Empréstimo de R$ 15,5 milhões deixaria dívida para três futuras administrações

07.07.2019 10:25 Por videos

Está nas mãos dos vereadores de Cruzeiro do Sul, a decisão de aprovar um empréstimo de R$ 15,5 milhões pretendido pelo prefeito Ilderlei Cordeiro, junto à Caixa Econômica Federal. A operação de crédito coloca como garantias irrevogáveis as principais receitas do município, entre elas, as parcelas do Fundo de Participação dos Municípios (FPM) e ICMS (Imposto Sobre Circulação de Mercadorias e Serviços). A dívida começaria a ser quitada pela próxima administração e seria concluída em 2029 numa terceira gestão.
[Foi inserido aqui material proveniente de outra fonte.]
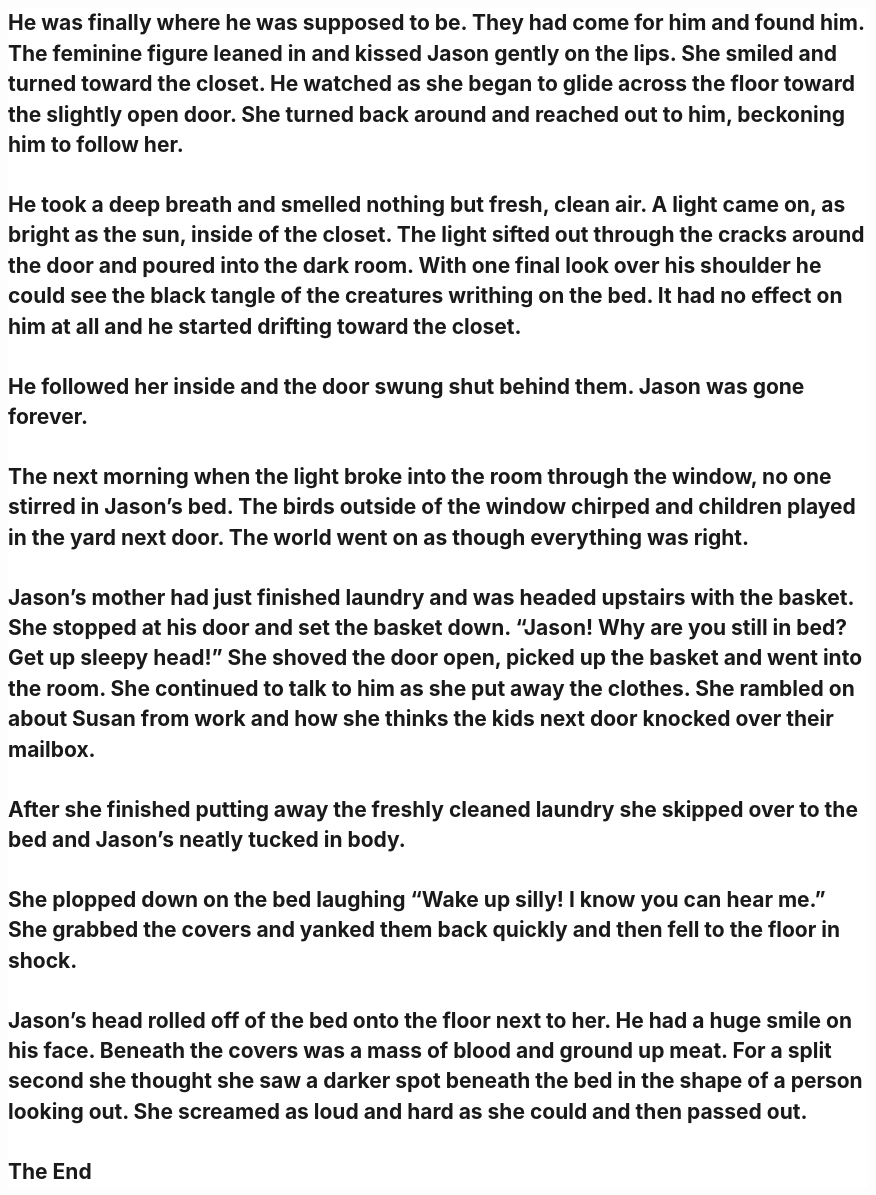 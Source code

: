 ## He was finally where he was supposed to be. They had come for him and found him. The feminine figure leaned in and kissed Jason gently on the lips. She smiled and turned toward the closet. He watched as she began to glide across the floor toward the slightly open door. She turned back around and reached out to him, beckoning him to follow her.

## He took a deep breath and smelled nothing but fresh, clean air. A light came on, as bright as the sun, inside of the closet. The light sifted out through the cracks around the door and poured into the dark room. With one final look over his shoulder he could see the black tangle of the creatures writhing on the bed. It had no effect on him at all and he started drifting toward the closet.

## He followed her inside and the door swung shut behind them. Jason was gone forever. 

## The next morning when the light broke into the room through the window, no one stirred in Jason’s bed. The birds outside of the window chirped and children played in the yard next door. The world went on as though everything was right.

## Jason’s mother had just finished laundry and was headed upstairs with the basket. She stopped at his door and set the basket down. “Jason! Why are you still in bed? Get up sleepy head!” She shoved the door open, picked up the basket and went into the room. She continued to talk to him as she put away the clothes. She rambled on about Susan from work and how she thinks the kids next door knocked over their mailbox.

## After she finished putting away the freshly cleaned laundry she skipped over to the bed and Jason’s neatly tucked in body. 

## She plopped down on the bed laughing “Wake up silly! I know you can hear me.” She grabbed the covers and yanked them back quickly and then fell to the floor in shock.

## Jason’s head rolled off of the bed onto the floor next to her. He had a huge smile on his face. Beneath the covers was a mass of blood and ground up meat. For a split second she thought she saw a darker spot beneath the bed in the shape of a person looking out. She screamed as loud and hard as she could and then passed out.

## The End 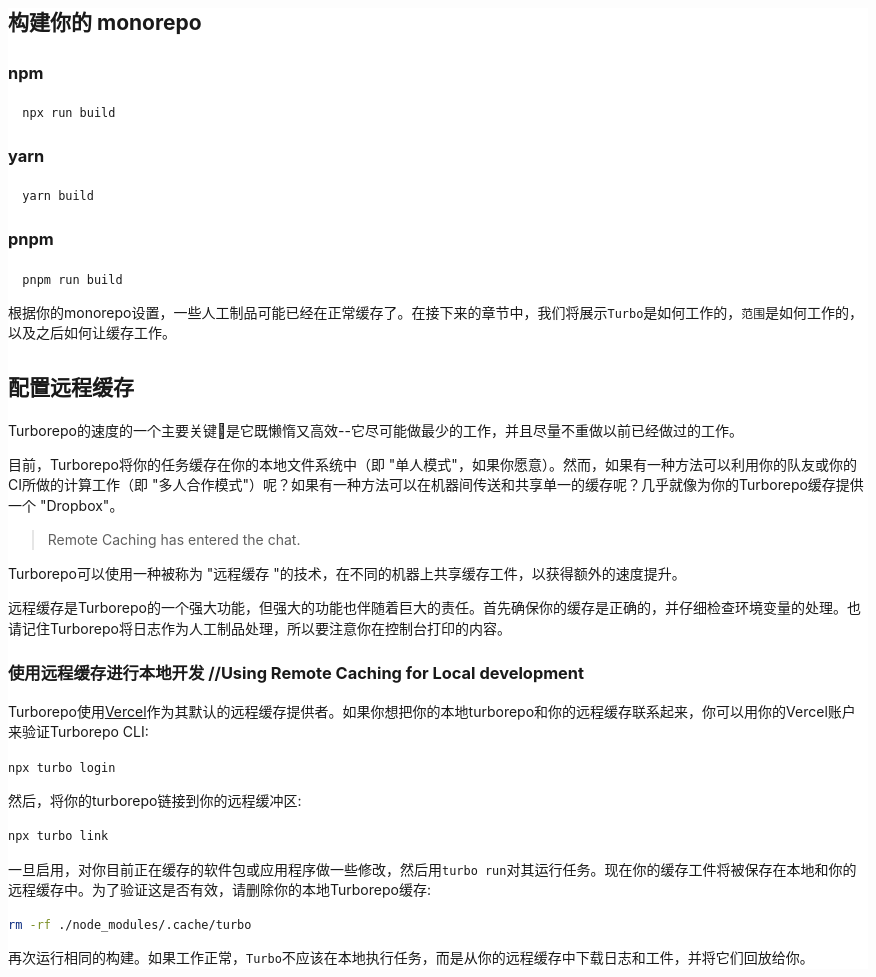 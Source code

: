 ## 构建你的 monorepo

### npm
```sh
  npx run build 
```

### yarn
```sh
  yarn build 
```

### pnpm
```sh
  pnpm run build 
```

根据你的monorepo设置，一些人工制品可能已经在正常缓存了。在接下来的章节中，我们将展示`Turbo`是如何工作的，`范围`是如何工作的，以及之后如何让缓存工作。

## 配置远程缓存

Turborepo的速度的一个主要关键🔑是它既懒惰又高效--它尽可能做最少的工作，并且尽量不重做以前已经做过的工作。

目前，Turborepo将你的任务缓存在你的本地文件系统中（即 "单人模式"，如果你愿意）。然而，如果有一种方法可以利用你的队友或你的CI所做的计算工作（即 "多人合作模式"）呢？如果有一种方法可以在机器间传送和共享单一的缓存呢？几乎就像为你的Turborepo缓存提供一个 "Dropbox"。

> Remote Caching has entered the chat.

Turborepo可以使用一种被称为 "远程缓存 "的技术，在不同的机器上共享缓存工件，以获得额外的速度提升。

远程缓存是Turborepo的一个强大功能，但强大的功能也伴随着巨大的责任。首先确保你的缓存是正确的，并仔细检查环境变量的处理。也请记住Turborepo将日志作为人工制品处理，所以要注意你在控制台打印的内容。

### 使用远程缓存进行本地开发 //Using Remote Caching for Local development

Turborepo使用[Vercel](https://vercel.com/?utm_source=turbo.build&utm_medium=referral&utm_campaign=docs-link)作为其默认的远程缓存提供者。如果你想把你的本地turborepo和你的远程缓存联系起来，你可以用你的Vercel账户来验证Turborepo CLI:

```sh
npx turbo login
```

然后，将你的turborepo链接到你的远程缓冲区:

```
npx turbo link
```

一旦启用，对你目前正在缓存的软件包或应用程序做一些修改，然后用`turbo run`对其运行任务。现在你的缓存工件将被保存在本地和你的远程缓存中。为了验证这是否有效，请删除你的本地Turborepo缓存:

```sh
rm -rf ./node_modules/.cache/turbo
```

再次运行相同的构建。如果工作正常，`Turbo`不应该在本地执行任务，而是从你的远程缓存中下载日志和工件，并将它们回放给你。
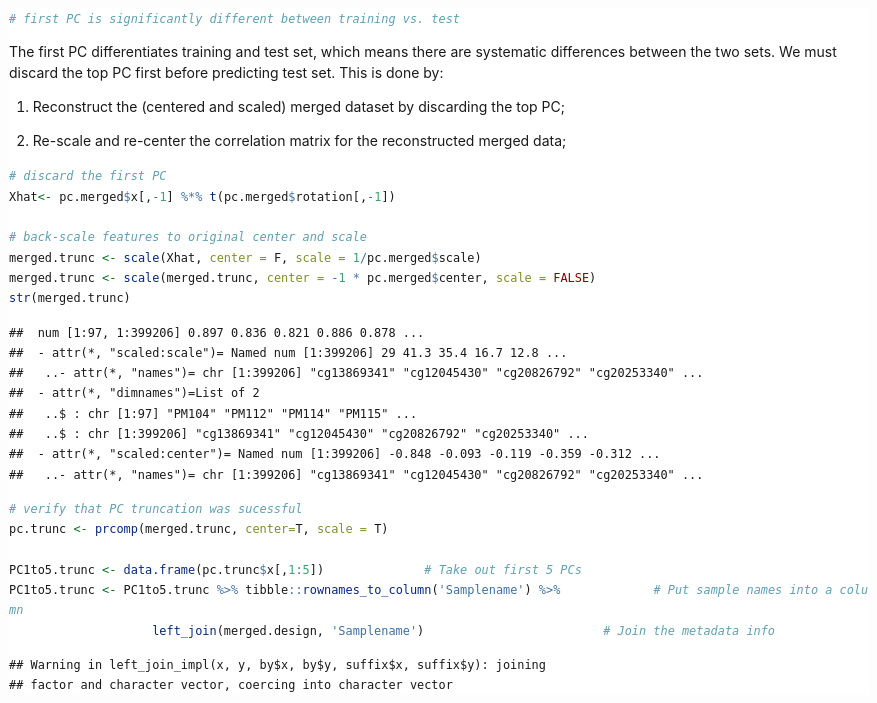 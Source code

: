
 ``` r
# first PC is significantly different between training vs. test
```

The first PC differentiates training and test set, which means there are systematic differences between the two sets. We must discard the top PC first before predicting test set. This is done by:

1.  Reconstruct the (centered and scaled) merged dataset by discarding the top PC;

2.  Re-scale and re-center the correlation matrix for the reconstructed merged data;

``` r
# discard the first PC
Xhat<- pc.merged$x[,-1] %*% t(pc.merged$rotation[,-1]) 

# back-scale features to original center and scale
merged.trunc <- scale(Xhat, center = F, scale = 1/pc.merged$scale)
merged.trunc <- scale(merged.trunc, center = -1 * pc.merged$center, scale = FALSE)
str(merged.trunc)
```

    ##  num [1:97, 1:399206] 0.897 0.836 0.821 0.886 0.878 ...
    ##  - attr(*, "scaled:scale")= Named num [1:399206] 29 41.3 35.4 16.7 12.8 ...
    ##   ..- attr(*, "names")= chr [1:399206] "cg13869341" "cg12045430" "cg20826792" "cg20253340" ...
    ##  - attr(*, "dimnames")=List of 2
    ##   ..$ : chr [1:97] "PM104" "PM112" "PM114" "PM115" ...
    ##   ..$ : chr [1:399206] "cg13869341" "cg12045430" "cg20826792" "cg20253340" ...
    ##  - attr(*, "scaled:center")= Named num [1:399206] -0.848 -0.093 -0.119 -0.359 -0.312 ...
    ##   ..- attr(*, "names")= chr [1:399206] "cg13869341" "cg12045430" "cg20826792" "cg20253340" ...

``` r
# verify that PC truncation was sucessful
pc.trunc <- prcomp(merged.trunc, center=T, scale = T)

PC1to5.trunc <- data.frame(pc.trunc$x[,1:5])              # Take out first 5 PCs
PC1to5.trunc <- PC1to5.trunc %>% tibble::rownames_to_column('Samplename') %>%             # Put sample names into a column
                    left_join(merged.design, 'Samplename')                         # Join the metadata info
```

    ## Warning in left_join_impl(x, y, by$x, by$y, suffix$x, suffix$y): joining
    ## factor and character vector, coercing into character vector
O Projeto de Lei 006/2019 foi enviado à Câmera de Vereadores para ser votado durante o recesso parlamentar e o pedido do prefeito é que seja apreciado em ‘regime de urgência urgentíssima’. A votação ocorreria na sexta-feira (6), mas alguns vereadores querem mais explicações, com isso, a sessão extraordinária foi adiada para esta segunda-feira às 9h da manhã.

O dinheiro segundo o projeto seria investido em 100 quilômetros de pavimentação e recuperação de ruas com serviço de drenagem. A primeira parcela cairia nas contas do município já no mês de agosto R$ 5,5 milhões, mais R$ 5 milhões em novembro e o restante em fevereiro do próximo ano. O empréstimo tem uma carência de dois anos, só começaria a ser quitado pela próxima administração e concluído em meados de 2029.

O valor da parcela sem juros é superior a R$ 160 mil. A falta de informações como as taxas de juros e as ruas que seriam beneficiadas tem sido motivo de resistência e questionamento até mesmo de vereadores de situação.

O vereador Amauri Barbosa (MDB) que faz oposição ao prefeito, diz que a principal preocupação é com o comprometimento das contas públicas e o pagamento de servidores. “Os valores dos repasses do FPM variam e as vezes não é suficiente para realizar o pagamento dos servidores, esse empréstimo pode comprometer as contas. O projeto também autoriza outras operações para quitar essa dívida caso o município não consiga cumprir, ou seja, fazer empréstimo para pagar empréstimo, o que seria algo muito ruim”, avalia o parlamentar.